M. Communay, après avoir déjà si bien mérité de la Guienne par ses beaux travaux sur le Parlement de Bordeaux et l’Ormée à Bordeaux, nous promet une série d’études biographiques et bibliographiques sur les membres du Parlement qui ont cultivé les lettres. Il nous donnera bientôt aussi, comme il l’annonce (p. 109), le résultat de ses recherches sur les auteurs de la Chronique Bourdeloise. Enfin, il réunit avec une persévérante ardeur les matériaux de cette Chronique du Château de Cadillac (du milieu du seizième siècle au milieu du dix-septième), qui sera pour tous les curieux un incomparable régal. Il nous est doux de saluer de toute notre estime et de toute notre sympathie l’avenir, comme le passé, d’un tel travailleur.
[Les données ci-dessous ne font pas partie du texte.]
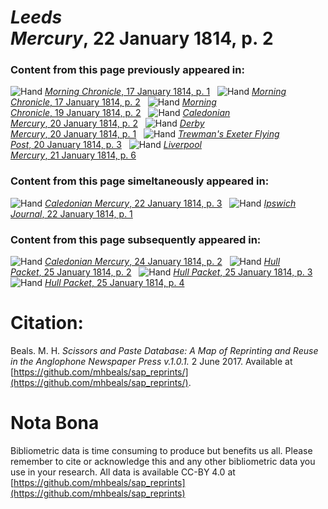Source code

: # *Leeds Mercury*, 22 January 1814, p. 2  
  
### Content from this page previously appeared in:  
![Hand](http://scissorsandpaste.net/wp-content/uploads/2017/06/smallhandpointer.png) [*Morning Chronicle*, 17 January 1814, p. 1](https://mhbeals.github.io/sap_html/Morning-Chronicle/Morning-Chronicle-17-January-1814-p-1)  
![Hand](http://scissorsandpaste.net/wp-content/uploads/2017/06/smallhandpointer.png) [*Morning Chronicle*, 17 January 1814, p. 2](https://mhbeals.github.io/sap_html/Morning-Chronicle/Morning-Chronicle-17-January-1814-p-2)  
![Hand](http://scissorsandpaste.net/wp-content/uploads/2017/06/smallhandpointer.png) [*Morning Chronicle*, 19 January 1814, p. 2](https://mhbeals.github.io/sap_html/Morning-Chronicle/Morning-Chronicle-19-January-1814-p-2)  
![Hand](http://scissorsandpaste.net/wp-content/uploads/2017/06/smallhandpointer.png) [*Caledonian Mercury*, 20 January 1814, p. 2](https://mhbeals.github.io/sap_html/Caledonian-Mercury/Caledonian-Mercury-20-January-1814-p-2)  
![Hand](http://scissorsandpaste.net/wp-content/uploads/2017/06/smallhandpointer.png) [*Derby Mercury*, 20 January 1814, p. 1](https://mhbeals.github.io/sap_html/Derby-Mercury/Derby-Mercury-20-January-1814-p-1)  
![Hand](http://scissorsandpaste.net/wp-content/uploads/2017/06/smallhandpointer.png) [*Trewman's Exeter Flying Post*, 20 January 1814, p. 3](https://mhbeals.github.io/sap_html/Trewman's-Exeter-Flying-Post/Trewman's-Exeter-Flying-Post-20-January-1814-p-3)  
![Hand](http://scissorsandpaste.net/wp-content/uploads/2017/06/smallhandpointer.png) [*Liverpool Mercury*, 21 January 1814, p. 6](https://mhbeals.github.io/sap_html/Liverpool-Mercury/Liverpool-Mercury-21-January-1814-p-6)  
  
### Content from this page simeltaneously appeared in:  
![Hand](http://scissorsandpaste.net/wp-content/uploads/2017/06/smallhandpointer.png) [*Caledonian Mercury*, 22 January 1814, p. 3](https://mhbeals.github.io/sap_html/Caledonian-Mercury/Caledonian-Mercury-22-January-1814-p-3)  
![Hand](http://scissorsandpaste.net/wp-content/uploads/2017/06/smallhandpointer.png) [*Ipswich Journal*, 22 January 1814, p. 1](https://mhbeals.github.io/sap_html/Ipswich-Journal/Ipswich-Journal-22-January-1814-p-1)  
  
### Content from this page subsequently appeared in:  
![Hand](http://scissorsandpaste.net/wp-content/uploads/2017/06/smallhandpointer.png) [*Caledonian Mercury*, 24 January 1814, p. 2](https://mhbeals.github.io/sap_html/Caledonian-Mercury/Caledonian-Mercury-24-January-1814-p-2)  
![Hand](http://scissorsandpaste.net/wp-content/uploads/2017/06/smallhandpointer.png) [*Hull Packet*, 25 January 1814, p. 2](https://mhbeals.github.io/sap_html/Hull-Packet/Hull-Packet-25-January-1814-p-2)  
![Hand](http://scissorsandpaste.net/wp-content/uploads/2017/06/smallhandpointer.png) [*Hull Packet*, 25 January 1814, p. 3](https://mhbeals.github.io/sap_html/Hull-Packet/Hull-Packet-25-January-1814-p-3)  
![Hand](http://scissorsandpaste.net/wp-content/uploads/2017/06/smallhandpointer.png) [*Hull Packet*, 25 January 1814, p. 4](https://mhbeals.github.io/sap_html/Hull-Packet/Hull-Packet-25-January-1814-p-4)  


# Citation: 

Beals. M. H. *Scissors and Paste Database: A Map of Reprinting and Reuse in the Anglophone Newspaper Press v.1.0.1.* 2 June 2017. Available at [https://github.com/mhbeals/sap_reprints/](https://github.com/mhbeals/sap_reprints/). 

# Nota Bona

Bibliometric data is time consuming to produce but benefits us all. Please remember to cite or acknowledge this and any other bibliometric data you use in your research. All data is available CC-BY 4.0 at [https://github.com/mhbeals/sap_reprints](https://github.com/mhbeals/sap_reprints)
Revenons un moment à l’Ormée pour déclarer que si l’ouvrage de M. Communay, considéré au point de vue historique, est digne de l’attention de tous ceux qui aiment les monographies où le sujet est épuisé, il est non moins digne, au point de vue national, de tous ceux qui aiment la France. Du récit des excès de ces mauvais citoyens appelés les Ormistes, se dégage une haute et salutaire leçon qui s’adresse surtout aux orageuses années de la fin de ce siècle : c’est que la guerre civile est le plus exécrable des fléaux, c’est que rien ne doit jamais décider un homme à se révolter contre sa patrie, parce que la patrie est sacrée, parce que c’est une mère, et que frapper une mère, c’est le crime des crimes, le crime à jamais maudit.